評者: 楊逸 / 朝⽇新聞掲載:2011年10月23日
チャイナドレスの文化史 著者:謝 黎 出版社:青弓社 ジャンル:歴史・地理・民俗

ISBN: 9784787233301
発売⽇:
サイズ: 21cm/148p

チャイナドレスの文化史 [著]謝黎

 チャイナドレスは中国語で「旗袍(チーパオ)」という。外国では中国の伝統服とされてきたが、「旗」は八旗の意で、それに「長い服」を表す「袍」と合わせ、清王朝の支配階級(漢民族にとっては、外来の侵略者であった)満州族女性の民族衣装であった。大きく開けたスリットも女性を色っぽく表現しようとしたのでなく、騎馬民族であるがゆえ動きやすくするためであった。
 漢人に政権への服従を強いる策として、清の王権が確立してすぐ、まず髪形と服装から取り締まること、いわゆる「剪髪易服」——髪を剃(そ)れ、服を替えよ——を始めた。従わなければ処刑されてしまうにもかかわらず、抵抗する者が後を絶たなかった。仕方なく清政府は、妥協策を打ち出し、その一つとして、漢人女性が昔から慣れ親しんできた「上衣下裳」(ツーピーススタイルの服)の着用が許された。
 このことは南北流行の分かれ目となり、満州族の多い北京ではワンピーススタイルの「旗袍」が主流であったのに対し、江南女性がもっぱら「上衣下裳」を好んだという。
 時代が過ぎるにつれ、「旗袍」の政治的意味が薄れていくとともに、ファッション性が求められるようになった。

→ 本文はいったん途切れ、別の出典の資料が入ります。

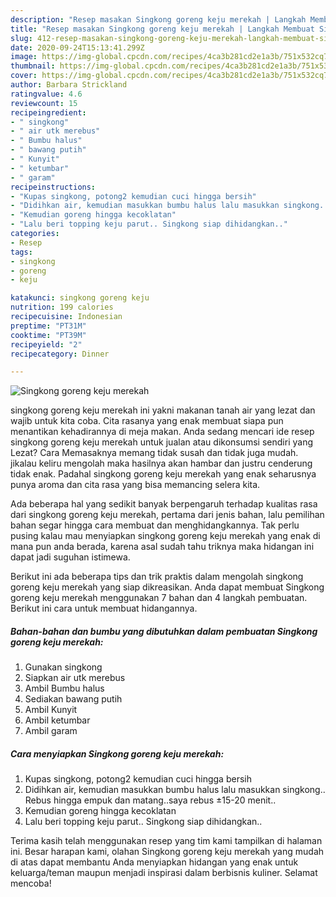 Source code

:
 ```yaml
---
description: "Resep masakan Singkong goreng keju merekah | Langkah Membuat Singkong goreng keju merekah Yang Menggugah Selera"
title: "Resep masakan Singkong goreng keju merekah | Langkah Membuat Singkong goreng keju merekah Yang Menggugah Selera"
slug: 412-resep-masakan-singkong-goreng-keju-merekah-langkah-membuat-singkong-goreng-keju-merekah-yang-menggugah-selera
date: 2020-09-24T15:13:41.299Z
image: https://img-global.cpcdn.com/recipes/4ca3b281cd2e1a3b/751x532cq70/singkong-goreng-keju-merekah-foto-resep-utama.jpg
thumbnail: https://img-global.cpcdn.com/recipes/4ca3b281cd2e1a3b/751x532cq70/singkong-goreng-keju-merekah-foto-resep-utama.jpg
cover: https://img-global.cpcdn.com/recipes/4ca3b281cd2e1a3b/751x532cq70/singkong-goreng-keju-merekah-foto-resep-utama.jpg
author: Barbara Strickland
ratingvalue: 4.6
reviewcount: 15
recipeingredient:
- " singkong"
- " air utk merebus"
- " Bumbu halus"
- " bawang putih"
- " Kunyit"
- " ketumbar"
- " garam"
recipeinstructions:
- "Kupas singkong, potong2 kemudian cuci hingga bersih"
- "Didihkan air, kemudian masukkan bumbu halus lalu masukkan singkong.. Rebus hingga empuk dan matang..saya rebus ±15-20 menit.."
- "Kemudian goreng hingga kecoklatan"
- "Lalu beri topping keju parut.. Singkong siap dihidangkan.."
categories:
- Resep
tags:
- singkong
- goreng
- keju

katakunci: singkong goreng keju 
nutrition: 199 calories
recipecuisine: Indonesian
preptime: "PT31M"
cooktime: "PT39M"
recipeyield: "2"
recipecategory: Dinner

---
```



![Singkong goreng keju merekah](https://img-global.cpcdn.com/recipes/4ca3b281cd2e1a3b/751x532cq70/singkong-goreng-keju-merekah-foto-resep-utama.jpg)


singkong goreng keju merekah ini yakni makanan tanah air yang lezat dan wajib untuk kita coba. Cita rasanya yang enak membuat siapa pun menantikan kehadirannya di meja makan.
Anda sedang mencari ide resep singkong goreng keju merekah untuk jualan atau dikonsumsi sendiri yang Lezat? Cara Memasaknya memang tidak susah dan tidak juga mudah. jikalau keliru mengolah maka hasilnya akan hambar dan justru cenderung tidak enak. Padahal singkong goreng keju merekah yang enak seharusnya punya aroma dan cita rasa yang bisa memancing selera kita.



Ada beberapa hal yang sedikit banyak berpengaruh terhadap kualitas rasa dari singkong goreng keju merekah, pertama dari jenis bahan, lalu pemilihan bahan segar hingga cara membuat dan menghidangkannya. Tak perlu pusing kalau mau menyiapkan singkong goreng keju merekah yang enak di mana pun anda berada, karena asal sudah tahu triknya maka hidangan ini dapat jadi suguhan istimewa.


Berikut ini ada beberapa tips dan trik praktis dalam mengolah singkong goreng keju merekah yang siap dikreasikan. Anda dapat membuat Singkong goreng keju merekah menggunakan 7 bahan dan 4 langkah pembuatan. Berikut ini cara untuk membuat hidangannya.

<!--inarticleads1-->

##### Bahan-bahan dan bumbu yang dibutuhkan dalam pembuatan Singkong goreng keju merekah:

1. Gunakan  singkong
1. Siapkan  air utk merebus
1. Ambil  Bumbu halus
1. Sediakan  bawang putih
1. Ambil  Kunyit
1. Ambil  ketumbar
1. Ambil  garam




<!--inarticleads2-->

##### Cara menyiapkan Singkong goreng keju merekah:

1. Kupas singkong, potong2 kemudian cuci hingga bersih
1. Didihkan air, kemudian masukkan bumbu halus lalu masukkan singkong.. Rebus hingga empuk dan matang..saya rebus ±15-20 menit..
1. Kemudian goreng hingga kecoklatan
1. Lalu beri topping keju parut.. Singkong siap dihidangkan..




Terima kasih telah menggunakan resep yang tim kami tampilkan di halaman ini. Besar harapan kami, olahan Singkong goreng keju merekah yang mudah di atas dapat membantu Anda menyiapkan hidangan yang enak untuk keluarga/teman maupun menjadi inspirasi dalam berbisnis kuliner. Selamat mencoba!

アヘン戦争以後、西洋文化が中国に上陸し、租界が集まる上海では旗袍のデザインにいち早く西洋的な要素を取り入れるように変化し始めた。やがて中華民国になると、文学に「海派(上海派)」と「京派(北京派)」があるように、旗袍も「海派」と「京派」とに分かれていった。
 そして社会主義中国になり、特に文化大革命の間に批判対象になった旗袍が、ついに消えてしまった。その姿が再び現れたのは1990年代に懐旧ブームが起きてからだった。
 たかが旗袍、されど旗袍。この一冊に、中国人にとっての並々ならぬ存在の重みが詰まっているのではなかろうかと感じられてならない。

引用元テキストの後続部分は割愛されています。